Charlie ne veut tuer personne d'autre, non, pas pour le moment en tout cas :
Charlie veut parler, il veut se faire comprendre, mais surtout comprendre ses compagnons de classe, comprendre leur motivations cachées, leurs fêlures, leurs hontes et leurs craintes d'adolescents. Débute alors un jeu pervers de manipulation entre
Charlie et ses petits camarades, d'abord terrorisés puis de plus en plus fascinés par l'audace et le démence de leur jeune persécuteur.

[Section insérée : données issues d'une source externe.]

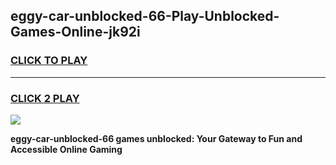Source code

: 
## eggy-car-unblocked-66-Play-Unblocked-Games-Online-jk92i
<h3>
<a href="https://premium76.site?title=eggy-car-unblocked-66&ref=25A">CLICK TO PLAY</a></h3>
<hr>

<h3>
<a href="https://premium76.site?title=eggy-car-unblocked-66&ref=25A">CLICK 2 PLAY</a>
  
</h3>

<a href="https://premium76.site?title=eggy-car-unblocked-66&ref=25A"><img src="https://clearcache.store/games.png"></a>


**eggy-car-unblocked-66 games unblocked: Your Gateway to Fun and Accessible Online Gaming**
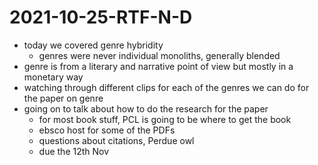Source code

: # 2021-10-25-RTF-N-D
- today we covered genre hybridity
  - genres were never individual monoliths, generally blended
- genre is from a literary and narrative point of view but mostly in a monetary way
- watching through different clips for each of the genres we can do for the paper on genre
- going on to talk about how to do the research for the paper
  - for most book stuff, PCL is going to be where to get the book
  - ebsco host for some of the PDFs
  - questions about citations, Perdue owl
  - due the 12th Nov
 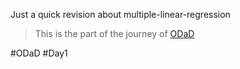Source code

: Just a quick revision about multiple-linear-regression

> This is the part of the journey of [ODaD](https://github.com/Zinwaiyan274/One-DS-a-day)

#ODaD
#Day1
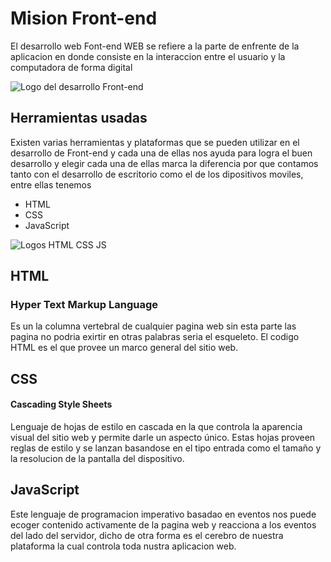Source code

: # Mision Front-end
El desarrollo web Font-end WEB se refiere a la parte de enfrente de la aplicacion en donde consiste en la interaccion entre el usuario y la computadora de forma digital

![Logo del desarrollo Front-end](https://upload.wikimedia.org/wikipedia/commons/thumb/b/bf/Front-end-logo-color%402x.png/220px-Front-end-logo-color%402x.png)

## Herramientas usadas
Existen varias herramientas y plataformas que se pueden utilizar en el desarrollo de Front-end y cada una de ellas nos ayuda para logra el buen desarrollo y elegir cada una de ellas marca la diferencia por que contamos tanto con el desarrollo de escritorio como el de los dipositivos moviles, entre ellas tenemos 
- HTML
- CSS
- JavaScript

![Logos HTML CSS JS](https://www.pngkey.com/png/detail/947-9477750_1499794874html5-js-css3-logo-png-html-5.png)

## HTML
### Hyper Text Markup Language
Es un la columna vertebral de cualquier pagina web sin esta parte las pagina no podria exirtir en otras palabras seria el esqueleto. El codigo HTML es el que provee un marco general del sitio web.

## CSS
#### Cascading Style Sheets
Lenguaje de hojas de estilo en cascada en la que controla la aparencia visual del sitio web y permite darle un aspecto único. Estas hojas proveen reglas de estilo y se lanzan basandose en el tipo entrada como el tamaño y la resolucion de la pantalla del dispositivo.

## JavaScript
Este lenguaje de programacion imperativo basadao en eventos nos puede ecoger contenido activamente de la pagina web y reacciona a los eventos del lado del servidor, dicho de otra forma es el cerebro de nuestra plataforma la cual controla toda nustra aplicacion web.
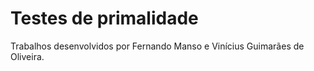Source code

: # Testes de primalidade
<p>Trabalhos desenvolvidos por Fernando Manso e Vinícius Guimarães de Oliveira.</p>
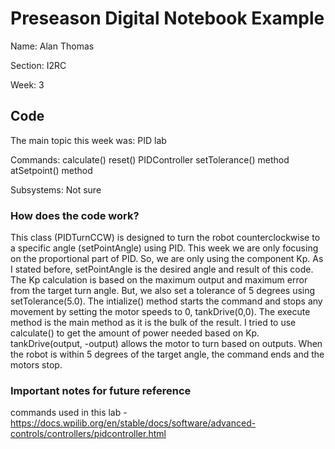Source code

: # Preseason Digital Notebook Example
Name: Alan Thomas

Section: I2RC

Week: 3


## Code

The main topic this week was: PID lab

Commands: 
calculate()
reset()
PIDController
setTolerance() method
atSetpoint() method



Subsystems: Not sure

### How does the code work?
This class (PIDTurnCCW) is designed to turn the robot counterclockwise to a specific angle (setPointAngle) using PID. This week we are only focusing on the proportional part of PID. So, we are only using the component Kp. As I stated before, setPointAngle is the desired angle and result of this code. The Kp calculation is based on the maximum output and maximum error from the target turn angle. But, we also set a tolerance of 5 degrees using setTolerance(5.0). The intialize() method starts the command and stops any movement by setting the motor speeds to 0, tankDrive(0,0). The execute method is the main method as it is the bulk of the result. I tried to use calculate() to get the amount of power needed based on Kp. tankDrive(output, -output) allows the motor to turn based on outputs. When the robot is within 5 degrees of the target angle, the command ends and the motors stop.


### Important notes for future reference
commands used in this lab - https://docs.wpilib.org/en/stable/docs/software/advanced-controls/controllers/pidcontroller.html
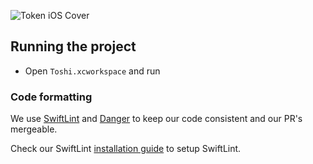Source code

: ![Token iOS Cover](https://raw.githubusercontent.com/tokenbrowser/token-ios-client/master/GitHub/cover.png)

## Running the project

- Open `Toshi.xcworkspace` and run

### Code formatting

We use [SwiftLint](https://github.com/realm/SwiftLint) and [Danger](https://github.com/danger/danger) to keep our code consistent and our PR's mergeable.

Check our SwiftLint [installation guide](https://github.com/toshiapp/toshi-ios-client/blob/master/installation-guide.md) to setup SwiftLint.
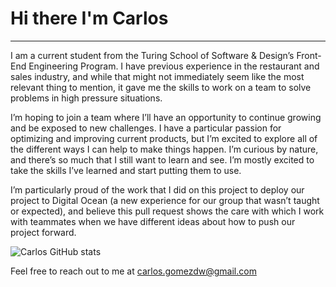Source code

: # Hi there I'm Carlos
-----------------------

 I am a current student from the Turing School of Software & Design’s Front-End Engineering Program. I have previous experience in the restaurant and sales industry, and while that might not immediately seem like the most relevant thing to mention, it gave me the skills to work on a team to solve problems in high pressure situations.

 I’m hoping to join a team where I’ll have an opportunity to continue growing and be exposed to new challenges. I have a particular passion for optimizing and improving current products, but I’m excited to explore all of the different ways I can help to make things happen. I’m curious by nature, and there’s so much that I still want to learn and see. I’m mostly excited to take the skills I’ve learned and start putting them to use.
 
 I’m particularly proud of the work that I did on this project to deploy our project to Digital Ocean (a new experience for our group that wasn’t taught or expected), and believe this pull request shows the care with which I work with teammates when we have different ideas about how to push our project forward.

![Carlos GitHub stats](https://github-readme-stats.vercel.app/api?username=karmacarlos&count_private=true&show_icons=true&theme=cobalt2)


Feel free to reach out to me at carlos.gomezdw@gmail.com

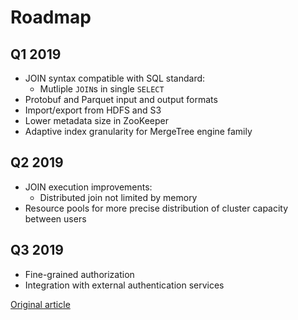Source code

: # Roadmap

## Q1 2019

- JOIN syntax compatible with SQL standard:
    - Mutliple `JOIN`s in single `SELECT`
- Protobuf and Parquet input and output formats
- Import/export from HDFS and S3
- Lower metadata size in ZooKeeper
- Adaptive index granularity for MergeTree engine family

## Q2 2019

- JOIN execution improvements:
    - Distributed join not limited by memory
- Resource pools for more precise distribution of cluster capacity between users

## Q3 2019

- Fine-grained authorization
- Integration with external authentication services

[Original article](https://clickhouse.yandex/docs/en/roadmap/) <!--hide-->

Partagée je suis... Pour un premier roman, «
Rage » ne manque pas de qualités : l'intrigue est bien rythmée et dépourvue de temps morts, le style efficace à défaut d'être d'une grande richesse (mais le narrateur étant un gamin de seize ans, cela peut se justifier) et le sujet audacieux à aborder. Mais ces quelques bons points peinent à contrebalancer à mes yeux les défauts du roman, à savoir des ficelles scénaristiques aussi épaisses que des cordages, la subtilité d'un bulldozer et des situations si franchement irréalistes qu'elles éveillent davantage l'incrédulité que la terreur.
Je ne suis pas experte en psychologie adolescente, mais la justification des actions meurtrières de
Charlie par un traumatisme familial, somme toute assez anecdotique, ne m'a pas convaincue. Sans parler des comportements des autres élèves… Sincèrement, on a vite l'impression que la classe de
Charlie est constituée exclusivement de petits psychopathes en puissance ! Un seul gamin semble avoir un comportement à peu près normal, et encore, on pourrait difficilement le taxer de tout à fait sain d'esprit. Je veux bien que beaucoup d'ados soient névrosés mais, bon sang, ils ne sont pas tous cinglés ! Je suis également un peu perplexe sur le point de vue que King souhaite nous voir adopter vis-à-vis du narrateur : sommes-nous censés avoir de la sympathie pour lui ? En ce me concerne, je n'en ai pas éprouvé une seule pincée, tant ses motivations m'ont parues creuses et ses réactions disproportionnées. En conclusion, un
Stephen King plutôt faiblard desservi par une approche psychologique bas-de-plafond – preuve pour moi que King est vraiment un auteur capable d'alterner l'excellent et le beaucoup beaucoup moins bon.